- What is being asked:
Copy, word for word, each line of the data below from the first through the line containing "vierundsechzigste spielminute; (.) \\", and stop there.

==================================================

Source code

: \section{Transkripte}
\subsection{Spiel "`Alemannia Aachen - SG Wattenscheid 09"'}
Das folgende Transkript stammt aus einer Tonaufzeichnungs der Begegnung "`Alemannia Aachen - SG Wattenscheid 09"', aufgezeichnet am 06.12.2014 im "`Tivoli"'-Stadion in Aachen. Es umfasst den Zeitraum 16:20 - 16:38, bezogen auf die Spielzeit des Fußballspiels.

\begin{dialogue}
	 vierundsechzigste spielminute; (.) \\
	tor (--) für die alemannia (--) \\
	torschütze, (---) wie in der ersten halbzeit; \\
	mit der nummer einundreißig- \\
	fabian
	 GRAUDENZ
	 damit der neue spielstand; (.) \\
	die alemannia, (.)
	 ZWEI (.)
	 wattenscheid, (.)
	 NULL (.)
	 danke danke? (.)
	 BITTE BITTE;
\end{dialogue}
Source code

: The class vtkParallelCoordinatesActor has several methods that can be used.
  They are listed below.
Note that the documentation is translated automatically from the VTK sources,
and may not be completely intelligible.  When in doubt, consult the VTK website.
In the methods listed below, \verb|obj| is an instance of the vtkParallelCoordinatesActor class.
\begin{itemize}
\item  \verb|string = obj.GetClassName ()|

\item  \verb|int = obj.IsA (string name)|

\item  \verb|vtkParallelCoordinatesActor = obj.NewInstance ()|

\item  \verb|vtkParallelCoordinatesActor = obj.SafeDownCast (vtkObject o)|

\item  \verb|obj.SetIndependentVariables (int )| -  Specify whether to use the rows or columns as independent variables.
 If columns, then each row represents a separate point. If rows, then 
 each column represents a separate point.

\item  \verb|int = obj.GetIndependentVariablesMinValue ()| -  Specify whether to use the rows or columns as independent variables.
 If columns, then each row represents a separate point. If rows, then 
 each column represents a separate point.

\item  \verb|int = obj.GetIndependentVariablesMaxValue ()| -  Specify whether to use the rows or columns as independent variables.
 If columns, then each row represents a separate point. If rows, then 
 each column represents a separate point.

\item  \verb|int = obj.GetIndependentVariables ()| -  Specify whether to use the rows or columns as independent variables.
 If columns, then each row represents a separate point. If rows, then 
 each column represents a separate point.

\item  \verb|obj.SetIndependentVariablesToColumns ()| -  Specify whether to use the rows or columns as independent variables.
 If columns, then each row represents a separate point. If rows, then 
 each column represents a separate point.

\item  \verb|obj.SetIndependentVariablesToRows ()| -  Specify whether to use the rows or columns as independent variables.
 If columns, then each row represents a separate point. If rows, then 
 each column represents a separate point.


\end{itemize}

==================================================

- Solution to the problem:
Source code

: \section{Transkripte}
\subsection{Spiel "`Alemannia Aachen - SG Wattenscheid 09"'}
Das folgende Transkript stammt aus einer Tonaufzeichnungs der Begegnung "`Alemannia Aachen - SG Wattenscheid 09"', aufgezeichnet am 06.12.2014 im "`Tivoli"'-Stadion in Aachen. Es umfasst den Zeitraum 16:20 - 16:38, bezogen auf die Spielzeit des Fußballspiels.

\begin{dialogue}
	 vierundsechzigste spielminute; (.) \\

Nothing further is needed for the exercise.